In the first game of the 2018–19 NBA G League season, Jok had a double-double with 19 points on 7-of-13 shooting, 10 rebounds and two assists in a 118–108 loss to the Santa Cruz Warriors.

===Cholet Basket (2019–2020)===
On 17 July 2019, Jok signed with Cholet Basket of the French LNB Pro A. He averaged 10.2 points, 3.1 rebounds and 1.2 assists per game.

===UCAM Murcia (2020–2021)===
On 27 June 2020, Jok signed with UCAM Murcia of the Spanish Liga ACB.

===Second stint with Cholet Basket (2021–2022)===
On 2 July 2021, Jok returned to Cholet Basket of France's LNB Pro A.
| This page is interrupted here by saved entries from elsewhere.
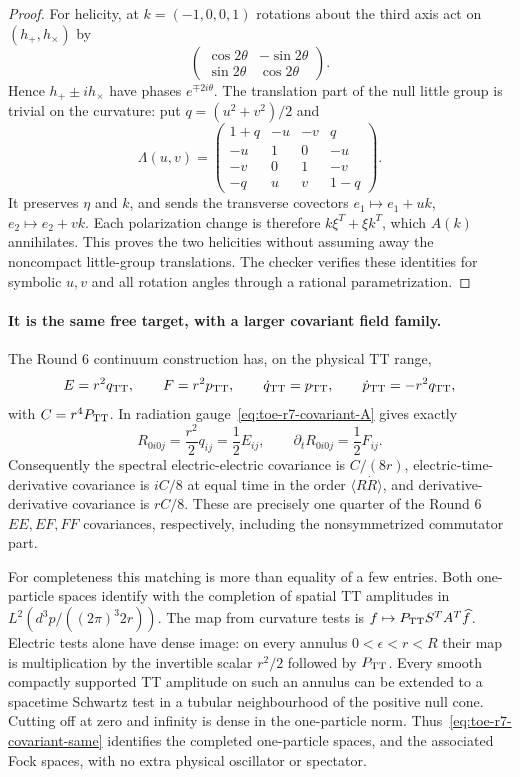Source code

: \begin{proof}
For helicity, at $k=(-1,0,0,1)$ rotations about the third axis act on
$(h_+,h_\times)$ by
\[
 \begin{pmatrix}\cos2\theta&-\sin2\theta\\
                 \sin2\theta&\cos2\theta\end{pmatrix}.
\]
Hence $h_+\pm i h_\times$ have phases $e^{\mp2i\theta}$.
The translation part of the null little group is trivial on the curvature:
put $q=(u^2+v^2)/2$ and
\[
 \Lambda(u,v)=
 \begin{pmatrix}
 1+q&-u&-v&q\\
 -u&1&0&-u\\
 -v&0&1&-v\\
 -q&u&v&1-q
 \end{pmatrix}.
\]
It preserves $\eta$ and $k$, and sends the transverse covectors
$e_1\mapsto e_1+u k$, $e_2\mapsto e_2+v k$. Each polarization change is
therefore $k\xi^T+\xi k^T$, which $A(k)$ annihilates.
This proves the two helicities without assuming away the noncompact
little-group translations. The checker verifies these identities for
symbolic $u,v$ and all rotation angles through a rational parametrization.
\end{proof}

\paragraph{It is the same free target, with a larger covariant field family.}
The Round 6 continuum construction has, on the physical TT range,
\[
 E=r^2q_\TT,\qquad F=r^2p_\TT,\qquad
 \dot q_\TT=p_\TT,\qquad\dot p_\TT=-r^2q_\TT,
\]
with $C=r^4P_\TT$. In radiation gauge~\eqref{eq:toe-r7-covariant-A} gives exactly
\begin{equation}
 R_{0i0j}=\frac{r^2}{2}q_{ij}=\frac12E_{ij},
 \qquad\partial_tR_{0i0j}=\frac12F_{ij}.
 \label{eq:toe-r7-covariant-same}
\end{equation}
Consequently the spectral electric-electric covariance is
$C/(8r)$, electric-time-derivative covariance is $iC/8$ at equal time
in the order $\langle R\dot R\rangle$, and derivative-derivative covariance
is $rC/8$. These are precisely one quarter of the Round 6 $EE,EF,FF$
covariances, respectively, including the nonsymmetrized commutator part.

For completeness this matching is more than equality of a few entries.
Both one-particle spaces identify with the completion of spatial TT
amplitudes in $L^2(d^3p/((2\pi)^3 2r))$. The map from curvature tests is
$f\mapsto P_\TT S^TA^T\widehat f$. Electric tests alone have dense image:
on every annulus $0<\epsilon<r<R$ their map is multiplication by the
invertible scalar $r^2/2$ followed by $P_\TT$. Every smooth compactly
supported TT amplitude on such an annulus can be extended to a spacetime
Schwartz test in a tubular neighbourhood of the positive null cone.
Cutting off at zero and infinity is dense in the one-particle norm.
Thus~\eqref{eq:toe-r7-covariant-same} identifies the completed one-particle spaces, and
the associated Fock spaces, with no extra physical oscillator or spectator.

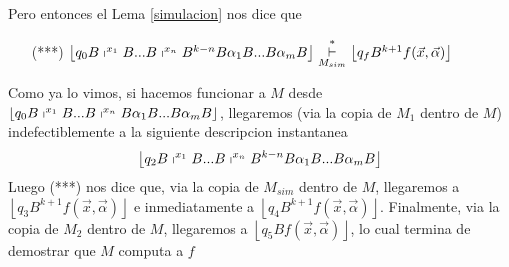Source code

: \begin{frame}
  \begin{block}{}
    \PN Pero entonces el Lema \ref{simulacion} nos dice que

    \begin{enumerate}
    \item[(***)] $\left\lfloor q_{0}B\shortmid ^{x_{1}}B...B\shortmid
    ^{x_{n}}B^{k-n}B\alpha _{1}B...B\alpha _{m}B\right\rfloor \overset{\ast }{%
    \underset{M_{sim}}{\vdash }}\left\lfloor q_{f}B^{k+1}f(\vec{x},\vec{\alpha}%
    )\right\rfloor $
    \end{enumerate}

    Como ya lo vimos, si hacemos funcionar a $M$ desde $\left\lfloor
    q_{0}B\shortmid ^{x_{1}}B...B\shortmid ^{x_{n}}B\alpha _{1}B...B\alpha
    _{m}B\right\rfloor $, llegaremos (via la copia de $M_{1}$ dentro de $M$)
    indefectiblemente a la siguiente descripcion instantanea%
    \begin{equation*}
    \left\lfloor q_{2}B\shortmid ^{x_{1}}B...B\shortmid ^{x_{n}}B^{k-n}B\alpha
    _{1}B...B\alpha _{m}B\right\rfloor
    \end{equation*}%
    Luego (***) nos dice que, via la copia de $M_{sim}$ dentro de $M$,
    llegaremos a $\left\lfloor q_{3}B^{k+1}f(\vec{x},\vec{\alpha})\right\rfloor $
    e inmediatamente a $\left\lfloor q_{4}B^{k+1}f(\vec{x},\vec{\alpha}%
    )\right\rfloor $. Finalmente, via la copia de $M_{2}$ dentro de $M$,
    llegaremos a $\left\lfloor q_{5}Bf(\vec{x},\vec{\alpha})\right\rfloor $, lo
    cual termina de demostrar que $M$ computa a $f$
  \end{block}
\end{frame}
===Sioux Falls Skyforce (2023–2024)===
On 16 December 2023, Jok joined the Sioux Falls Skyforce of the NBA G League, but was waived on 14 January 2024. On 23 February, he re-joined Sioux Falls, but was waived on 11 March.

===Ottawa BlackJacks (2024)===
On 19 March 2024, Jok signed with the Ottawa BlackJacks of the Canadian Elite Basketball League (CEBL). However, he was waived on 3 June.

===Cibona (2024–2026)===
On 6 September 2024, Jok signed with Cibona of the Croatian League and the ABA League.
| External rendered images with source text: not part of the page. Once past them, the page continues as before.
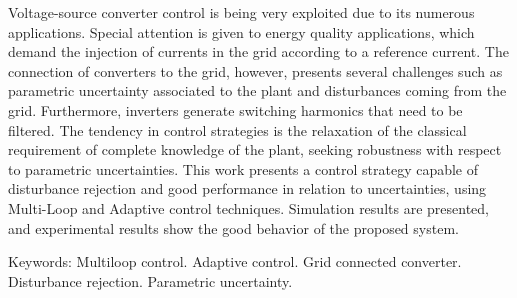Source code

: 
	Voltage-source converter control is being very exploited due to its numerous applications. Special attention is given to energy quality applications, which demand the injection of currents in the grid according to a reference current. The connection of converters to the grid, however, presents several challenges such as parametric uncertainty associated to the plant and disturbances coming from the grid. Furthermore, inverters generate switching harmonics that need to be filtered. The tendency in control strategies is the relaxation of the classical requirement of complete knowledge of the plant, seeking robustness with respect to parametric uncertainties. This work presents a control strategy capable of disturbance rejection and good performance in relation to uncertainties, using Multi-Loop and Adaptive control techniques. Simulation results are presented, and experimental results show the good behavior of the proposed system.

 \vspace{\onelineskip}

 \noindent
 Keywords: Multiloop control. Adaptive control. Grid connected converter. Disturbance rejection. Parametric uncertainty.
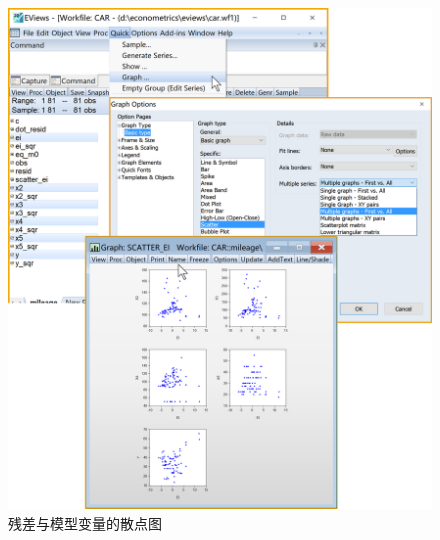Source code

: \documentclass[12pt,(landscape,a4paper),(portrait,a4paper)]{article}
\begin{document}
\begin{figure}

{\centering \includegraphics[width=28.14in]{picture/lab6-heteroskedasticity/3-scatter-ei} 

}

\caption{残差与模型变量的散点图}\label{fig:fig-scatter-ei}
\end{figure}
\end{document}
=== Petro de Luanda (2026) ===
In February 2026, Jok joined Petro de Luanda.

==Personal life==
Jok's mother, Amelia Ring Bol, is a member of the South Sudan parliament. She visits Jok and the rest of her family in Des Moines occasionally. His legal guardian in Iowa is Mike Nixon. He has an older brother, Dau, and a younger brother, Jo Jo. Jo Jo played American football as a defensive lineman at Dowling Catholic High School and Iowa Western Community College. Jok's uncle was the late former NBA player Manute Bol, cousin to Manute's son Bol Bol; former Chicago Bull forward Luol Deng is one of his mother's cousins.
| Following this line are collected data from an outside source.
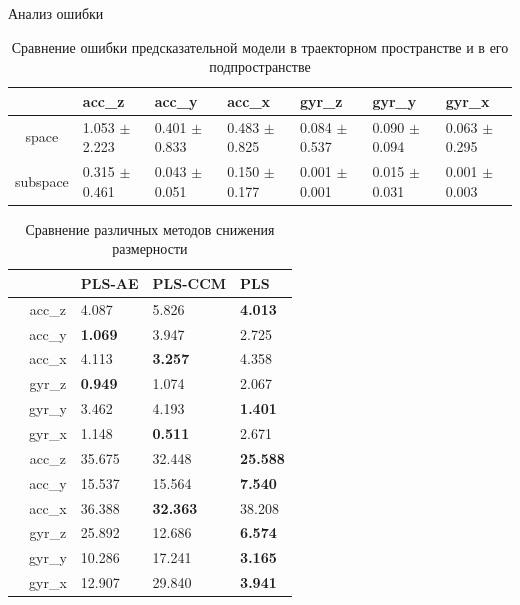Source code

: \documentclass{beamer}
\begin{document}
	\begin{frame}{Анализ ошибки}
		\begin{table}[bhtp]
			\fontsize{4pt}{8pt}
			\selectfont
			\centering
			\caption{Сравнение ошибки предсказательной модели в траекторном пространстве и в его подпространстве}
			\label{tbl:space_and_subspace}
			\begin{tabularx}{\textwidth}{c|XXXXXX}
				\hline
				& acc\_z & acc\_y & acc\_x & gyr\_z & gyr\_y & gyr\_x \\
				\hline
				space & 1.053 $\pm$ 2.223 & 0.401 $\pm$ 0.833 & 0.483 $\pm$ 0.825 & 0.084 $\pm$ 0.537 & 0.090 $\pm$ 0.094 & 0.063 $\pm$ 0.295 \\
				subspace & 0.315 $\pm$ 0.461 & 0.043 $\pm$ 0.051 & 0.150 $\pm$ 0.177 & 0.001 $\pm$ 0.001	& 0.015 $\pm$ 0.031 & 0.001 $\pm$ 0.003 \\
				\hline
			\end{tabularx}
		\end{table}

		\begin{table}[bhtp]
			\tiny
			\centering
			\caption{Сравнение различных методов снижения размерности}
			\label{tbl:methods}
			\begin{tabular}{l|c|lll}
				\hline
				\multicolumn{2}{l}{\diaghead{\hskip4cm}{Целевой признак}{Метод}} \vline & PLS-AE & PLS-CCM & PLS \\
				\hline
				\multirow{6}{*}{\rotatebox[origin=c]{90}{cyclic}} & acc\_z & 4.087 & 5.826 & \textbf{4.013} \\
				& acc\_y & \textbf{1.069} & 3.947 & 2.725 \\
				& acc\_x & 4.113 & \textbf{3.257} & 4.358 \\
				& gyr\_z & \textbf{0.949} & 1.074 & 2.067 \\
				& gyr\_y & 3.462 & 4.193 & \textbf{1.401} \\
				& gyr\_x & 1.148 & \textbf{0.511} & 2.671 \\
				\hline
				\multirow{6}{*}{\rotatebox[origin=c]{90}{chaotic}} & acc\_z & 35.675 & 32.448 & \textbf{25.588} \\
				& acc\_y & 15.537 & 15.564 & \textbf{7.540} \\
				& acc\_x & 36.388 & \textbf{32.363} & 38.208 \\
				& gyr\_z & 25.892 & 12.686 & \textbf{6.574} \\
				& gyr\_y & 10.286 & 17.241 & \textbf{3.165} \\
				& gyr\_x & 12.907 & 29.840 & \textbf{3.941} \\
				\hline   
			\end{tabular}
		\end{table}
	\end{frame}
\end{document}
On 26 April 2014, Jok was arrested at 2:43 am for driving under the influence after turning on an improper lane without a safety flag. In addition, one of his moped's rear taillights was missing its cover. After Jok denied the accusations, he found to have watery eyes and an alcoholic smell, with a blood alcohol content of .082. He was taken into custody and remained at the Johnson County Jail until the middle of the day. His license was revoked. Jok pleaded guilty on May 2 and participated in a weekend drunk-driving program. On 15 July 2014, Jok was arrested a second time for driving with a revoked licence. University of Iowa athletics director Gary Barta said, "I'm very disappointed to learn about this, especially in light of the fact that Peter had a previous incident earlier this summer". Jok was incarcerated for four days at the Johnson County Jail, but his status with the team was unaffected.